# What the task requires:
Give the entries again, exactly as they stand.

Items listed in a dataset
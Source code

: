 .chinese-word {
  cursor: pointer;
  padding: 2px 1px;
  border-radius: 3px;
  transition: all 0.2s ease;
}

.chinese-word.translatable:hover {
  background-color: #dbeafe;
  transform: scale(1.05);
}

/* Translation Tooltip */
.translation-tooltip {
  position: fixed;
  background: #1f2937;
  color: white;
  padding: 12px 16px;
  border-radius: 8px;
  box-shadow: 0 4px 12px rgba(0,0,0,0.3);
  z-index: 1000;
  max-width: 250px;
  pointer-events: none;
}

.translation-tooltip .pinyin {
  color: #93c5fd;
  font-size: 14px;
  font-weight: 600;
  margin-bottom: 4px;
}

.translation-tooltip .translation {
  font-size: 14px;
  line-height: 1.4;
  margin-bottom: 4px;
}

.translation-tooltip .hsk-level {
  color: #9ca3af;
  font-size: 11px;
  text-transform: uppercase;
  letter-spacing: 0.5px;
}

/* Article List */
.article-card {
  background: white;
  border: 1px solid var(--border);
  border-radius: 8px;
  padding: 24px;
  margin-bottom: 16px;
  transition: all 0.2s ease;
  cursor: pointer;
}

# Answer to this task:
Source code

: .chinese-word {
  cursor: pointer;
  padding: 2px 1px;
  border-radius: 3px;
  transition: all 0.2s ease;
}

.chinese-word.translatable:hover {
  background-color: #dbeafe;
  transform: scale(1.05);
}

/* Translation Tooltip */
.translation-tooltip {
  position: fixed;
  background: #1f2937;
  color: white;
  padding: 12px 16px;
  border-radius: 8px;
  box-shadow: 0 4px 12px rgba(0,0,0,0.3);
  z-index: 1000;
  max-width: 250px;
  pointer-events: none;
}

.translation-tooltip .pinyin {
  color: #93c5fd;
  font-size: 14px;
  font-weight: 600;
  margin-bottom: 4px;
}

.translation-tooltip .translation {
  font-size: 14px;
  line-height: 1.4;
  margin-bottom: 4px;
}

.translation-tooltip .hsk-level {
  color: #9ca3af;
  font-size: 11px;
  text-transform: uppercase;
  letter-spacing: 0.5px;
}

/* Article List */
.article-card {
  background: white;
  border: 1px solid var(--border);
  border-radius: 8px;
  padding: 24px;
  margin-bottom: 16px;
  transition: all 0.2s ease;
  cursor: pointer;
}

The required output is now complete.